2011年上代文学会秋季大会 シンポジウム「芸能からみる古代」

 11月12、13日の2日間にわたって、2011年上代文学会秋季大会が開催されました。
このうち、1日目である11月12日に日本女子大学目白キャンパス成瀬記念講堂にてシンポジウム「芸能からみる古代」が行われています。

 慶應義塾大学教授藤原茂樹氏による司会のもと、川村学園女子大学教授酒井正子氏による「奄美沖縄の歌掛けと歌唱形式」、神戸女子大学教授鈴鹿千代乃氏による「クグツ舞から見る古代伝承」、花園大学教授 丸山顯徳氏による「芸能から見る上代文学―方法論としての有効性」という3件の発表が行われた後、熱心な討議が行われました。

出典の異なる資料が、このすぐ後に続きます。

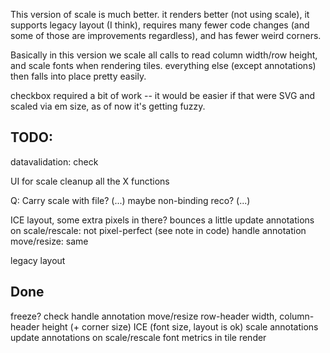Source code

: 
This version of scale is much better. it renders better (not using scale), it
supports legacy layout (I think), requires many fewer code changes (and some
of those are improvements regardless), and has fewer weird corners.

Basically in this version we scale all calls to read column width/row height,
and scale fonts when rendering tiles. everything else (except annotations)
then falls into place pretty easily.

checkbox required a bit of work -- it would be easier if that were SVG and 
scaled via em size, as of now it's getting fuzzy.

TODO:
----

datavalidation: check

UI for scale
cleanup all the X functions

Q: Carry scale with file? (...) maybe non-binding reco? (...)

ICE layout, some extra pixels in there? bounces a little
update annotations on scale/rescale: not pixel-perfect (see note in code)
handle annotation move/resize: same

legacy layout

Done
----

freeze? check
handle annotation move/resize
row-header width, column-header height (+ corner size)
ICE (font size, layout is ok)
scale annotations
update annotations on scale/rescale
font metrics in tile render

 三氏のうち、酒井先生は沖縄の歌掛けの実際をビデオで流され、歌掛けが次第にスピーディに盛り上がる様がよくわかり、印象的でした。
また、三氏の発表後、珍しいクグツ舞の実演があり、日本舞踊とは異なる神事としての舞は興味深いものでした。いずれも近代のものですが、生活の中で息づく神事や遊びを伝える、大変貴重なものです。

 上代の文学に見られる当時の芸能のあり方の実態の把握は現在では困難ですが、こうした、民間に伝わる芸能を実際に目にすることで、失われた上代の芸能も人々の生活と切り離すことができないこと、わたしたちはそれを記憶の断片として掬い上げ、実態の把握が困難な上代の当時の実態を探る可能性の残されていることを提示されたように思います。